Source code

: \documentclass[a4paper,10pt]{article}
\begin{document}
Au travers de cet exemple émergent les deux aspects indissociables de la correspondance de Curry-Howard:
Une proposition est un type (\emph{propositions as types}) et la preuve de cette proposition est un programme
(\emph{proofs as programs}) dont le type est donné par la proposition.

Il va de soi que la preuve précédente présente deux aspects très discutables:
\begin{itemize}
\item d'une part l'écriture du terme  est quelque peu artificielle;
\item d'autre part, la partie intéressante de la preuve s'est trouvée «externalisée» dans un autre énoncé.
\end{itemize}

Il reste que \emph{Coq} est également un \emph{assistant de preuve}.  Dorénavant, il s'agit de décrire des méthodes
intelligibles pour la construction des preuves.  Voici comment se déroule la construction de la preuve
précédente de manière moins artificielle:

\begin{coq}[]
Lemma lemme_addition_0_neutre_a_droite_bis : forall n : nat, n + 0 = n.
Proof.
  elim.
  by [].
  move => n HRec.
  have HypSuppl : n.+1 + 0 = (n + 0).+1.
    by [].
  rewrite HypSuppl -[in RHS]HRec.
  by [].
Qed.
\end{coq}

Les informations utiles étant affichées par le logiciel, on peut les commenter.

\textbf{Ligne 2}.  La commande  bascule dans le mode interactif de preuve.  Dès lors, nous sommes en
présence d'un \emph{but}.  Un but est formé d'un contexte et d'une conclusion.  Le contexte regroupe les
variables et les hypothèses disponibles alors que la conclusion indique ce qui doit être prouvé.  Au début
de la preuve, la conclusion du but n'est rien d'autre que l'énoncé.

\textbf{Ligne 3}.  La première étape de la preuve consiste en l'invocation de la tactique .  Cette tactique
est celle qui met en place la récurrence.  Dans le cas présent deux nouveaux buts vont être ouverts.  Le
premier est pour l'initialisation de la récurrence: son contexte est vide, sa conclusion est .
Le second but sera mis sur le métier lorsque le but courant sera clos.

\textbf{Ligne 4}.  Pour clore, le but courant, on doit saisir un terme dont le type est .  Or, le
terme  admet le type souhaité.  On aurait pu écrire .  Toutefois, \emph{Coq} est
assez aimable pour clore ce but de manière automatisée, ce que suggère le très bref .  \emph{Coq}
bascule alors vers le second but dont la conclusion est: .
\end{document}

--

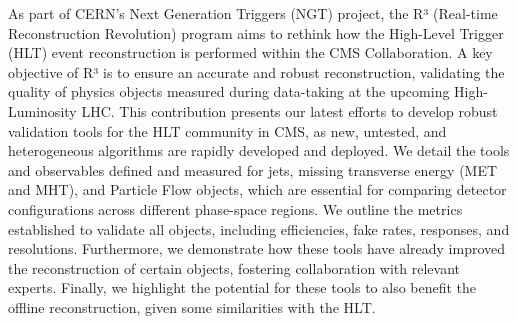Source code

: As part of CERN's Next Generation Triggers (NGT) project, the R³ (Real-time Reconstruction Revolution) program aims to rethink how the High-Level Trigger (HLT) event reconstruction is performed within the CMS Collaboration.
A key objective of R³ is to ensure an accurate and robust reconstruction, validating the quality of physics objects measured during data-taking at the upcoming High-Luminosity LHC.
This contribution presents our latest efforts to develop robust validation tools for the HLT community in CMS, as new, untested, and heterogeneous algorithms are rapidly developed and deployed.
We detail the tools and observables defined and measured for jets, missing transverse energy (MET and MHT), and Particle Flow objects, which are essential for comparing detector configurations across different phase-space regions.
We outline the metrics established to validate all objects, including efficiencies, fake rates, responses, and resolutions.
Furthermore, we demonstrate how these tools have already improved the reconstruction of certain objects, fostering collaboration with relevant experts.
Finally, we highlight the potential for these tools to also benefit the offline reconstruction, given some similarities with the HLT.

Description of the task: Above are the records. Print exactly, and only, the lines from the line with "intelligibles pour la" to the line with "Le second but sera", both inclusive.

Solution to the exercise:
intelligibles pour la construction des preuves.  Voici comment se déroule la construction de la preuve
précédente de manière moins artificielle:

\begin{coq}[]
Lemma lemme_addition_0_neutre_a_droite_bis : forall n : nat, n + 0 = n.
Proof.
  elim.
  by [].
  move => n HRec.
  have HypSuppl : n.+1 + 0 = (n + 0).+1.
    by [].
  rewrite HypSuppl -[in RHS]HRec.
  by [].
Qed.
\end{coq}

Les informations utiles étant affichées par le logiciel, on peut les commenter.

\textbf{Ligne 2}.  La commande  bascule dans le mode interactif de preuve.  Dès lors, nous sommes en
présence d'un \emph{but}.  Un but est formé d'un contexte et d'une conclusion.  Le contexte regroupe les
variables et les hypothèses disponibles alors que la conclusion indique ce qui doit être prouvé.  Au début
de la preuve, la conclusion du but n'est rien d'autre que l'énoncé.

\textbf{Ligne 3}.  La première étape de la preuve consiste en l'invocation de la tactique .  Cette tactique
est celle qui met en place la récurrence.  Dans le cas présent deux nouveaux buts vont être ouverts.  Le
premier est pour l'initialisation de la récurrence: son contexte est vide, sa conclusion est .
Le second but sera mis sur le métier lorsque le but courant sera clos.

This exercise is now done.